What's the process one can go through to come up with a winning idea? What considerations should the entrepreneur pay heed to (like resources, market) to figure out if it's something that's possible with a high chance of succeeding?
Answers
One of the tried and true methods for finding a winning idea boils down to finding a common problem and providing or building a solution for it.
Step 1: Find a specific demographic of people/businesses. (Ex: Accounting Firms in Chicago, Sushi Restaurants in California, Small Advertising Firms in Nebraska).
Step 2: Conduct 20-50-100 short interviews with willing people who fall within that demographic. Ask them a standard set of questions involving their day-to-day operations, their challenges, their roadblock/bottlenecks etc.
Step 3: Ask if they'd be open to you coming back to them a few weeks with some ideas on saving time/money or solving those problems.
Step 4: Find the most common problems, and decide on one, or a small subset of them to tackle. Optimize a solution, then return to those people you've interviewed with a proposed solution.
Step 5: Give them a timeline for when you can have a first demo/MVP (minimum viable product) by. Once you have this, have them commit to 3 months of your service and see how it goes.
Step 6: Prepare the roll-out, and build out full functionality now that you have the money to do it with.
I have three somewhat connected points on that one.
1. Ideas are overrated.
Everyone has ideas. Heck, I believe if we two would sit together for 30min we could produce 5-10 really reasonable ideas for a business. Unfortunately ideas don't do anything. They just sit around and rot. Execution is where the game gets real. How to bring an idea to life? Many services you are using where tried countless times before they succeeded. Bottom line. You can have all the great ideas in the world - what you need is the expertise, grit and angle to play them out to their potential.
2. Timing is everything
Trying to hit a small moving target with one arrow in your quiver. Thats about it. The target is your timing slot. Identify it.
3. How to generate ideas?
I use two active methods (besides reading and contemplating constantly) to generate ideas if I need to:
a. Talk to smart people. Listen. Listen more. Ask smart questions. Connect the dots.
b. Force yourself. Train your idea muscle. I came across that line of thought while following James Altucher. I believe he still sits down every morning and forces himself to write 10 Ideas down. Every morning 10 ideas. That would give you 300 a month. 3600 per year. The quantity alone should ensure that there is something of value for you or others. The trick is that it will be very hard in the beginning. Torturous. But over time easier. You'll get used to it. Its like training a muscle essentially.
Side effect: You will think a lot about ideas and over time get very good at identifying edge cases, bottlenecks etc. So you will learn to answer your initial question all by yourself just by doing that.
Hope that helps!
Being an Entrepreneur, It always cherish me up to find ideas which makes life simpler somewhat.
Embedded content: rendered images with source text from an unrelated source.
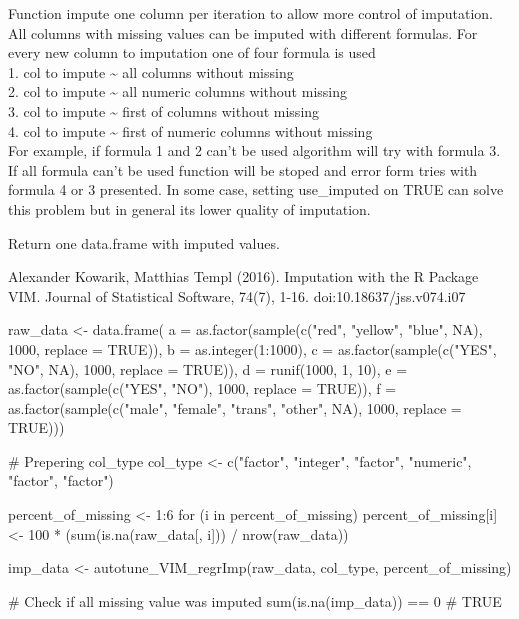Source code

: \documentclass[letterpaper]{book}
\begin{document}
\begin{Details}\relax
Function impute one column per iteration to allow more control of imputation. All columns with missing values can be imputed with different formulas. For every new column to imputation one of four formula is used \\{}
1. col to impute \textasciitilde{} all columns without missing  \\{}
2. col to impute \textasciitilde{} all numeric columns without missing \\{}
3. col to impute \textasciitilde{} first of columns without missing \\{}
4. col to impute \textasciitilde{} first of numeric columns without missing \\{}
For example, if formula 1 and 2 can't be used algorithm will try with formula 3. If all formula can't be used function will be stoped and error form tries with formula 4 or 3 presented. In some case, setting use\_imputed on TRUE can solve this problem but in general its lower quality of imputation.
\end{Details}
%
\begin{Value}
Return one data.frame with imputed values.
\end{Value}
%
\begin{References}\relax
Alexander Kowarik, Matthias Templ (2016). Imputation with the R Package VIM. Journal of Statistical Software, 74(7), 1-16. doi:10.18637/jss.v074.i07
\end{References}
%
\begin{Examples}
\begin{ExampleCode}
{
  raw_data <- data.frame(
    a = as.factor(sample(c("red", "yellow", "blue", NA), 1000, replace = TRUE)),
    b = as.integer(1:1000),
    c = as.factor(sample(c("YES", "NO", NA), 1000, replace = TRUE)),
    d = runif(1000, 1, 10),
    e = as.factor(sample(c("YES", "NO"), 1000, replace = TRUE)),
    f = as.factor(sample(c("male", "female", "trans", "other", NA), 1000, replace = TRUE)))

  # Prepering col_type
  col_type <- c("factor", "integer", "factor", "numeric", "factor", "factor")

  percent_of_missing <- 1:6
  for (i in percent_of_missing) {
    percent_of_missing[i] <- 100 * (sum(is.na(raw_data[, i])) / nrow(raw_data))
  }


  imp_data <- autotune_VIM_regrImp(raw_data, col_type, percent_of_missing)

  # Check if all missing value was imputed
  sum(is.na(imp_data)) == 0
  # TRUE
}
\end{ExampleCode}
\end{Examples}
\end{document}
Finding ideas are not so tough, Because it's always comes with what we roam around, the people we see and work with, Idea can be anything that can make life simpler, Idea can be generated by the people who are living around us, what problem they are facing and for that problem which solution you come up with, Is that solutions worth enough for that problem.?
This is what basically ideas come from. If you need more help and details. feel free to make call.!
thanks.
It all starts with what problem can you solve.
The most successful businesses have all identified a problem and created a unique solution that solves this and monetorised this.
Talk to me if you would like to know more.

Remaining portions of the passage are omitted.